BENGALURU, Feb 15 – (This Feb. 15 article has been corrected to clarify that the outlook refers to the entire pharmacy business, not the online pharmacy segment, in the headline and in paragraph 1)
India’s Apollo Hospitals Enterprise Ltd ( APLH.NS ) aims to make its pharmacy business profitable by the end of the next financial year, including through cost-cutting, the company’s finance chief told Reuters on Wednesday.

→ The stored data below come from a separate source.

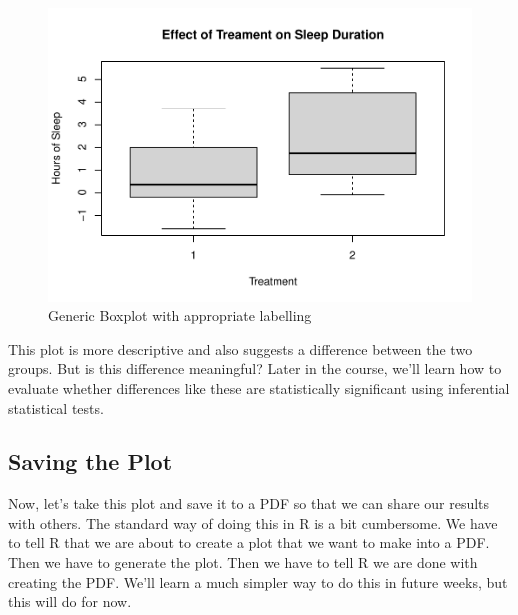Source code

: \documentclass[
]{book}
\newenvironment{Shaded}{\begin{snugshade}}{\end{snugshade}}
\newcommand{\AttributeTok}[1]{\textcolor[rgb]{0.13,0.29,0.53}{#1}}
\newcommand{\CommentTok}[1]{\textcolor[rgb]{0.56,0.35,0.01}{\textit{#1}}}
\newcommand{\FunctionTok}[1]{\textcolor[rgb]{0.13,0.29,0.53}{\textbf{#1}}}
\newcommand{\NormalTok}[1]{#1}
\newcommand{\SpecialCharTok}[1]{\textcolor[rgb]{0.81,0.36,0.00}{\textbf{#1}}}
\newcommand{\StringTok}[1]{\textcolor[rgb]{0.31,0.60,0.02}{#1}}
\begin{document}
\begin{figure}
\centering
\includegraphics{rintro_demo_files/figure-latex/unnamed-chunk-25-1.pdf}
\caption{\label{fig:unnamed-chunk-25}Generic Boxplot with appropriate labelling}
\end{figure}

This plot is more descriptive and also suggests a difference between the two groups. But is this difference meaningful? Later in the course, we'll learn how to evaluate whether differences like these are statistically significant using inferential statistical tests.

\subsection{Saving the Plot}\label{saving-the-plot}

Now, let's take this plot and save it to a PDF so that we can share our results with others. The standard way of doing this in R is a bit cumbersome. We have to tell R that we are about to create a plot that we want to make into a PDF. Then we have to generate the plot. Then we have to tell R we are done with creating the PDF. We'll learn a much simpler way to do this in future weeks, but this will do for now.

\begin{Shaded}
\end{Shaded}
\end{document}
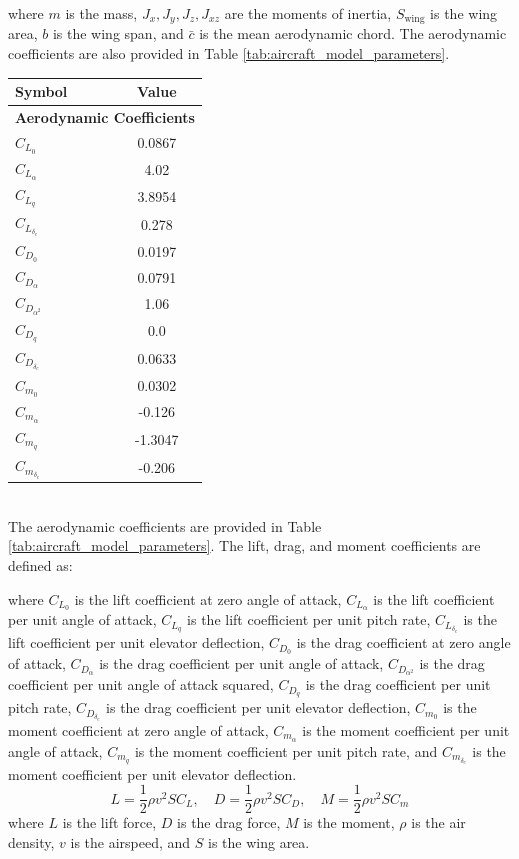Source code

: \documentclass[journal,article,submit,pdftex,moreauthors]{Definitions/mdpi}
\begin{document}
where \(m\) is the mass, \(J_x, J_y, J_z, J_{xz}\) are the moments of inertia, \(S_{\text{wing}}\) is the wing area, \(b\) is the wing span, and \(\bar{c}\) is the mean aerodynamic chord. The aerodynamic coefficients are also provided in Table \ref{tab:aircraft_model_parameters}.

\begin{tabular}{|l|c|}
    \hline
    \textbf{Symbol} & \textbf{Value} \\ \hline
    \multicolumn{2}{|c|}{\textbf{Aerodynamic Coefficients}} \\ \hline
    \( C_{L_0} \) & 0.0867 \\ \hline
    \( C_{L_\alpha} \) & 4.02 \\ \hline
    \( C_{L_q} \) & 3.8954 \\ \hline
    \( C_{L_{\delta_e}} \) & 0.278 \\ \hline
    \( C_{D_0} \) & 0.0197 \\ \hline
    \( C_{D_\alpha} \) & 0.0791 \\ \hline
    \( C_{D_{\alpha^2}} \) & 1.06 \\ \hline
    \( C_{D_q} \) & 0.0 \\ \hline
    \( C_{D_{\delta_e}} \) & 0.0633 \\ \hline
    \( C_{m_0} \) & 0.0302 \\ \hline
    \( C_{m_\alpha} \) & -0.126 \\ \hline
    \( C_{m_q} \) & -1.3047 \\ \hline
    \( C_{m_{\delta_e}} \) & -0.206 \\ \hline
\end{tabular} \\
The aerodynamic coefficients are provided in Table \ref{tab:aircraft_model_parameters}. The lift, drag, and moment coefficients are defined as:

where \(C_{L_0}\) is the lift coefficient at zero angle of attack, \(C_{L_\alpha}\) is the lift coefficient per unit angle of attack, \(C_{L_q}\) is the lift coefficient per unit pitch rate, \(C_{L_{\delta_e}}\) is the lift coefficient per unit elevator deflection, \(C_{D_0}\) is the drag coefficient at zero angle of attack, \(C_{D_\alpha}\) is the drag coefficient per unit angle of attack, \(C_{D_{\alpha^2}}\) is the drag coefficient per unit angle of attack squared, \(C_{D_q}\) is the drag coefficient per unit pitch rate, \(C_{D_{\delta_e}}\) is the drag coefficient per unit elevator deflection, \(C_{m_0}\) is the moment coefficient at zero angle of attack, \(C_{m_\alpha}\) is the moment coefficient per unit angle of attack, \(C_{m_q}\) is the moment coefficient per unit pitch rate, and \(C_{m_{\delta_e}}\) is the moment coefficient per unit elevator deflection.
\begin{equation}
    L = \frac{1}{2} \rho v^2 S C_L, \quad D = \frac{1}{2} \rho v^2 S C_D, \quad M = \frac{1}{2} \rho v^2 S C_m
\end{equation}
where \(L\) is the lift force, \(D\) is the drag force, \(M\) is the moment, \(\rho\) is the air density, \(v\) is the airspeed, and \(S\) is the wing area.
\end{document}
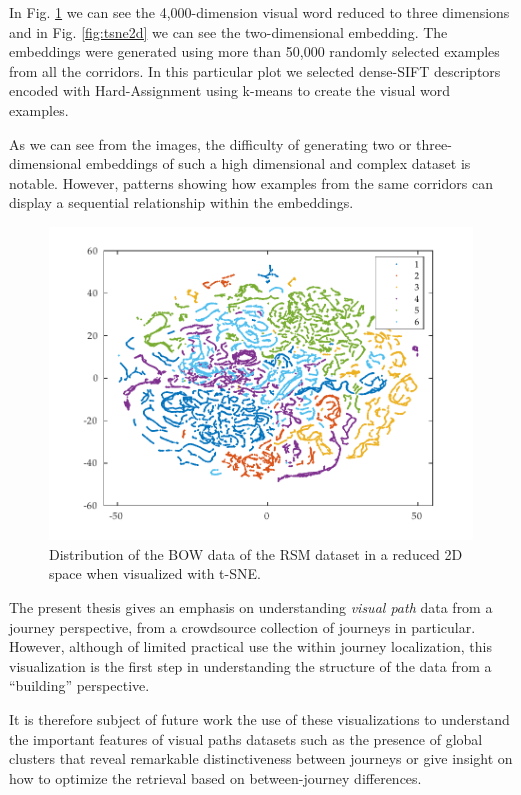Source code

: In Fig. \ref{fig:tsne3d} we can see the 4,000-dimension visual word reduced to three dimensions and in Fig. \ref{fig:tsne2d} we can see the two-dimensional embedding. The embeddings were generated using more than 50,000 randomly selected examples from all the corridors. In this particular plot we selected dense-SIFT descriptors encoded with Hard-Assignment using k-means to create the visual word examples.

As we can see from the images, the difficulty of generating two or three-dimensional embeddings of such a high dimensional and complex dataset is notable. However, patterns showing how examples from the same corridors can display a sequential relationship within the embeddings.


\begin{figure}
\centering
\includegraphics[width=\textwidth]{gfx/Chapter04/tsne_dsift_2d.pdf}
\caption{Distribution of the BOW data of the RSM dataset in a reduced 2D space when visualized with t-SNE.}
\label{fig:tsne3d}
\end{figure}

The present thesis gives an emphasis on understanding \textit{visual path} data from a journey perspective, from a crowdsource collection of journeys in particular. However, although of limited practical use the within journey localization, this visualization is the first step in understanding the structure of the data from a ``building'' perspective.

It is therefore subject of future work the use of these visualizations to understand the important features of visual paths datasets such as the presence of global clusters that reveal remarkable distinctiveness between journeys or give insight on how to optimize the retrieval based on between-journey differences.

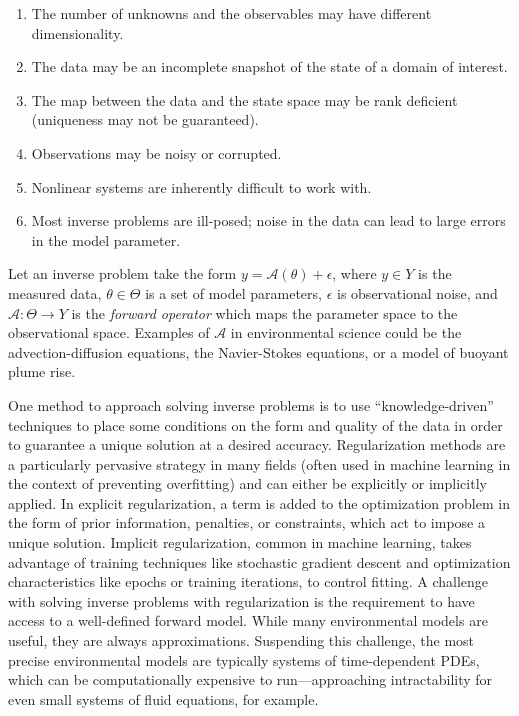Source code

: \begin{enumerate}
	\item The number of unknowns and the observables may have different dimensionality.
	\item The data may be an incomplete snapshot of the state of a domain of interest.
	\item The map between the data and the state space may be rank deficient (uniqueness may not be guaranteed).
	\item Observations may be noisy or corrupted.
	\item Nonlinear systems are inherently difficult to work with.
	\item Most inverse problems are ill-posed; noise in the data can lead to large errors in the model parameter.
\end{enumerate}

Let an inverse problem take the form $y = \mathcal{A}(\theta) + \epsilon$, where $y \in Y$ is the measured data, $\theta \in \Theta$ is a set of model parameters, $\epsilon$ is observational noise, and $\mathcal{A} : \Theta \longrightarrow Y$ is the \emph{forward operator} which maps the parameter space to the observational space. Examples of $\mathcal{A}$ in environmental science could be the advection-diffusion equations, the Navier-Stokes equations\autocite{euler1757principes,182navier2lois,stokes1851effect}, or a model of buoyant plume rise\autocite{speer1989model,lavelle2013turbulent}.

One method to approach solving inverse problems is to use ``knowledge-driven'' techniques to place some conditions on the form and quality of the data in order to guarantee a unique solution at a desired accuracy. Regularization methods are a particularly pervasive strategy in many fields (often used in machine learning in the context of preventing overfitting\autocite{srivastava2014dropout}) and can either be explicitly or implicitly applied. In explicit regularization, a term is added to the optimization problem in the form of prior information, penalties, or constraints, which act to impose a unique solution\autocite{engl1996regularization,benning2018modern,iglesias2013ensemble}. Implicit regularization, common in machine learning, takes advantage of training techniques like stochastic gradient descent\autocite{bottou2010large,amari1993backpropagation} and optimization characteristics like epochs or training iterations, to control fitting. A challenge with solving inverse problems with regularization is the requirement to have access to a well-defined forward model. While many environmental models are useful, they are always approximations. Suspending this challenge, the most precise environmental models are typically systems of time-dependent PDEs, which can be computationally expensive to run---approaching intractability for even small systems of fluid equations, for example.

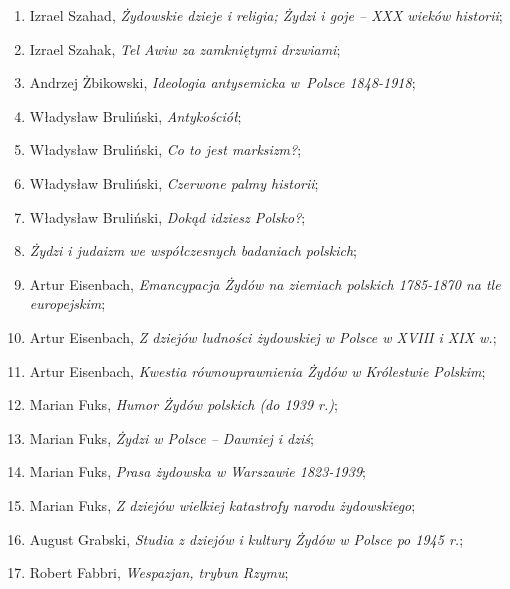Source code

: \documentclass[a4paper,11pt]{article}
\begin{document}
\begin{enumerate}
\item Izrael Szahad, \textit{Żydowskie dzieje i religia; Żydzi i goje –
    XXX wieków historii};

\item Izrael Szahak, \textit{Tel Awiw za zamkniętymi drzwiami};

\item Andrzej Żbikowski, \textit{Ideologia antysemicka w~Polsce
    1848-1918};

\item Władysław Bruliński, \textit{Antykościół};

\item Władysław Bruliński, \textit{Co to jest marksizm?};

\item Władysław Bruliński, \textit{Czerwone palmy historii};

\item Władysław Bruliński, \textit{Dokąd idziesz Polsko?};

\item \textit{Żydzi i judaizm we współczesnych badaniach polskich};

\item Artur Eisenbach, \textit{Emancypacja Żydów na ziemiach polskich
    1785-1870 na tle europejskim};

\item Artur Eisenbach, \textit{Z dziejów ludności żydowskiej w Polsce w
    XVIII i XIX w.};

\item Artur Eisenbach, \textit{Kwestia równouprawnienia Żydów w
    Królestwie Polskim};

\item Marian Fuks, \textit{Humor Żydów polskich (do 1939 r.)};

\item Marian Fuks, \textit{Żydzi w Polsce – Dawniej i dziś};

\item Marian Fuks, \textit{Prasa żydowska w Warszawie 1823-1939};

\item Marian Fuks, \textit{Z dziejów wielkiej katastrofy narodu
    żydowskiego};

\item August Grabski, \textit{Studia z dziejów i kultury Żydów w Polsce
    po 1945 r.};

\item Robert Fabbri, \textit{Wespazjan, trybun Rzymu};


\end{enumerate}
\end{document}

The healthcare group on Tuesday reported a 33% drop in third-quarter net profit, dragged down by losses in its online pharmacy business, which accounts for about 4% of total revenue.
While Apollo’s offline pharmacy, the country’s largest, posted a key profit last quarter, losses in its online business weighed on the combined pharmacy, which accounts for 41% of total revenue.
“We would like to grow in the online pharmacy business as well, so a lot of growth capital is being used for that segment,” Chief Financial Officer Krishnan Akhileswaran said in an interview.
“In our pharma business, we are looking to mitigate overall expenses and see how we can become PAT (profit after tax) positive by the third or fourth quarter of financial year 2024.”
And while the Chennai-based company expects expenses to moderate, its overall expenses, which jumped 22% in the third quarter, could continue to grow, Akhileswaran said.
Still, the cost mitigation will boost Apollo’s healthcare EBITDA margin by 200 basis points in the next financial year, the CFO added.
The business, which accounts for nearly 52% of total revenue, reported an EBITDA (earnings before interest, taxes, depreciation and amortization) margin of 24.7% in the latest quarter.
Shares of Apollo closed 5.1% higher at 4,487.90 rupees on Wednesday, their biggest one-day gain in nearly five months.